When Joelle Casteix envisioned a project to end child abuse, she did not figure that Artificial Intelligence (AI) would play a role.
As a founding member of The Zero Abuse Project, Casteix had been working on legal and regulatory aspects of sexual abuse of children. When she decided to build a database to catalog and index records of abuse by institutions, she realized that she needed a powerful tool to make sense of the data.
“We never thought AI would be a part of our mission… I was working to figure out how to make organizations and institutions safer for kids. Our number one goal was to build a database: something where, if we needed the information we could get it quickly,” explained Casteix speaking to ITU during the recent AI for Good Global Summit. “And we met a contact here through a friend of ours, Neil Sahota, and he said: ‘I think what you need is a little more than a database.’ And I was introduced to AI.”

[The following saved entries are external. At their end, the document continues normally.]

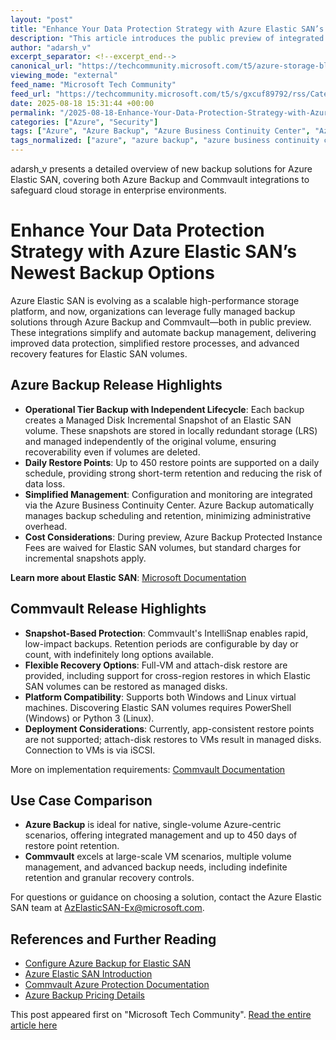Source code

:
 ```yaml
---
layout: "post"
title: "Enhance Your Data Protection Strategy with Azure Elastic SAN’s Newest Backup Options"
description: "This article introduces the public preview of integrated backup support for Azure Elastic SAN, highlighting fully managed data protection with Azure Backup and Commvault. It covers key features such as independent lifecycle backups, high-frequency restore points, simplified management, and cross-platform recovery options, ensuring reliable data recovery for critical Azure workloads."
author: "adarsh_v"
excerpt_separator: <!--excerpt_end-->
canonical_url: "https://techcommunity.microsoft.com/t5/azure-storage-blog/enhance-your-data-protection-strategy-with-azure-elastic-san-s/ba-p/4443607"
viewing_mode: "external"
feed_name: "Microsoft Tech Community"
feed_url: "https://techcommunity.microsoft.com/t5/s/gxcuf89792/rss/Category?category.id=Azure"
date: 2025-08-18 15:31:44 +00:00
permalink: "/2025-08-18-Enhance-Your-Data-Protection-Strategy-with-Azure-Elastic-SANs-Newest-Backup-Options.html"
categories: ["Azure", "Security"]
tags: ["Azure", "Azure Backup", "Azure Business Continuity Center", "Azure Elastic SAN", "Business Continuity", "Cloud Storage", "Community", "Commvault", "Cross Region Restore", "Data Protection", "Enterprise Backup", "Incremental Snapshots", "Iscsi", "Linux", "Managed Disks", "Restore Points", "Security", "Snapshot Retention", "VM Data Recovery", "Windows"]
tags_normalized: ["azure", "azure backup", "azure business continuity center", "azure elastic san", "business continuity", "cloud storage", "community", "commvault", "cross region restore", "data protection", "enterprise backup", "incremental snapshots", "iscsi", "linux", "managed disks", "restore points", "security", "snapshot retention", "vm data recovery", "windows"]
---
```


adarsh_v presents a detailed overview of new backup solutions for Azure Elastic SAN, covering both Azure Backup and Commvault integrations to safeguard cloud storage in enterprise environments.<!--excerpt_end-->

# Enhance Your Data Protection Strategy with Azure Elastic SAN’s Newest Backup Options

Azure Elastic SAN is evolving as a scalable high-performance storage platform, and now, organizations can leverage fully managed backup solutions through Azure Backup and Commvault—both in public preview. These integrations simplify and automate backup management, delivering improved data protection, simplified restore processes, and advanced recovery features for Elastic SAN volumes.

## Azure Backup Release Highlights

- **Operational Tier Backup with Independent Lifecycle**: Each backup creates a Managed Disk Incremental Snapshot of an Elastic SAN volume. These snapshots are stored in locally redundant storage (LRS) and managed independently of the original volume, ensuring recoverability even if volumes are deleted.
- **Daily Restore Points**: Up to 450 restore points are supported on a daily schedule, providing strong short-term retention and reducing the risk of data loss.
- **Simplified Management**: Configuration and monitoring are integrated via the Azure Business Continuity Center. Azure Backup automatically manages backup scheduling and retention, minimizing administrative overhead.
- **Cost Considerations**: During preview, Azure Backup Protected Instance Fees are waived for Elastic SAN volumes, but standard charges for incremental snapshots apply.

**Learn more about Elastic SAN**: [Microsoft Documentation](https://learn.microsoft.com/en-us/azure/storage/elastic-san/elastic-san-introduction)

## Commvault Release Highlights

- **Snapshot-Based Protection**: Commvault's IntelliSnap enables rapid, low-impact backups. Retention periods are configurable by day or count, with indefinitely long options available.
- **Flexible Recovery Options**: Full-VM and attach-disk restore are provided, including support for cross-region restores in which Elastic SAN volumes can be restored as managed disks.
- **Platform Compatibility**: Supports both Windows and Linux virtual machines. Discovering Elastic SAN volumes requires PowerShell (Windows) or Python 3 (Linux).
- **Deployment Considerations**: Currently, app-consistent restore points are not supported; attach-disk restores to VMs result in managed disks. Connection to VMs is via iSCSI.

More on implementation requirements: [Commvault Documentation](https://documentation.commvault.com/additionalsetting/bazureenableelasticsansnapbackupsupport.html)

## Use Case Comparison

- **Azure Backup** is ideal for native, single-volume Azure-centric scenarios, offering integrated management and up to 450 days of restore point retention.
- **Commvault** excels at large-scale VM scenarios, multiple volume management, and advanced backup needs, including indefinite retention and granular recovery controls.

For questions or guidance on choosing a solution, contact the Azure Elastic SAN team at [AzElasticSAN-Ex@microsoft.com](mailto:AzElasticSAN-Ex@microsoft.com).

## References and Further Reading

- [Configure Azure Backup for Elastic SAN](https://learn.microsoft.com/en-us/azure/backup/azure-elastic-san-backup-configure)
- [Azure Elastic SAN Introduction](https://learn.microsoft.com/en-us/azure/storage/elastic-san/elastic-san-introduction)
- [Commvault Azure Protection Documentation](https://documentation.commvault.com/11.40/essential/protected_azure_virtual_machine_resources.html)
- [Azure Backup Pricing Details](https://azure.microsoft.com/en-us/pricing/details/managed-disks/)

This post appeared first on "Microsoft Tech Community". [Read the entire article here](https://techcommunity.microsoft.com/t5/azure-storage-blog/enhance-your-data-protection-strategy-with-azure-elastic-san-s/ba-p/4443607)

Using AI, Project G, a new initiative from The Zero Abuse Project is bringing to light trends and risk factors that threaten children’s safety.
“We train the tool about what the various behaviors are… [and] use AI to find patterns that we have never thought possible, to protect more and more children from abuse within institutions,” says Casteix.
And these new advances in machine learning and AI are allowing researchers to identify patterns in data sets never before seen.
“Project G is a tool that identifies risk factors of predatory behaviors, not only on predators who prey on children, but those associated with the cover up of sexual exploitation. It’s an amazing, fascinating tool because what it does, it helps show us what a predator looks like.”
In the US, referrals to state child protective services involve around 6.6 million children each year, and around 3.2 million of those children are investigated, estimates Childhelp.
“The goal of our non-profit is to protect children from sexual abuse and exploitation globally, no matter the form of that exploitation,” said Casteix.